- To do -
The number of lines holding the string "search" is all that is wanted; count them in the records below.

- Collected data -
■ ■ ■ ■

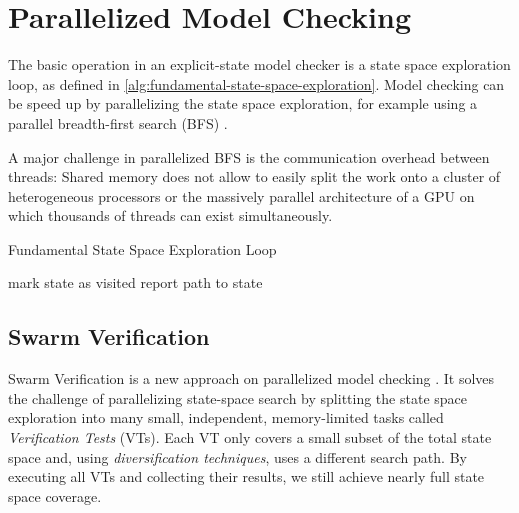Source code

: \documentclass[
fancyheadings, %
%
%
]{stsreprt}
\begin{document}
\section{Parallelized Model Checking}
\label{section:background:parallelized-model-checking}

The basic operation in an explicit-state model checker is a state space exploration loop, as defined in \cref{alg:fundamental-state-space-exploration}.
Model checking can be speed up by parallelizing the state space exploration, for example using a parallel breadth-first search (BFS) \cite{Holzmann2012.Paralellizing-SPIN}.

A major challenge in parallelized BFS is the communication overhead between threads:
Shared memory does not allow to easily split the work onto a cluster of heterogeneous processors or the massively parallel architecture of a GPU on which thousands of threads can exist simultaneously.

\begin{algorithm}
    \caption{Fundamental State Space Exploration Loop}
    \label{alg:fundamental-state-space-exploration}
    \begin{algorithmic}
        \State mark state as visited
        \State report path to state
        \EndIf
        \EndWhile
    \end{algorithmic}
\end{algorithm}

\subsection{Swarm Verification}
\label{section:background:swarm-verification}

Swarm Verification is a new approach on parallelized model checking \cite{Holzmann2008.Swarm-Verification}.
It solves the challenge of parallelizing state-space search by splitting the state space exploration into many small, independent, memory-limited tasks called \emph{Verification Tests} (VTs).
Each VT only covers a small subset of the total state space and, using \emph{diversification techniques}, uses a different search path.
By executing all VTs and collecting their results, we still achieve nearly full state space coverage.
\end{document}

■ ■ ■ ■

- Solved exercise -
3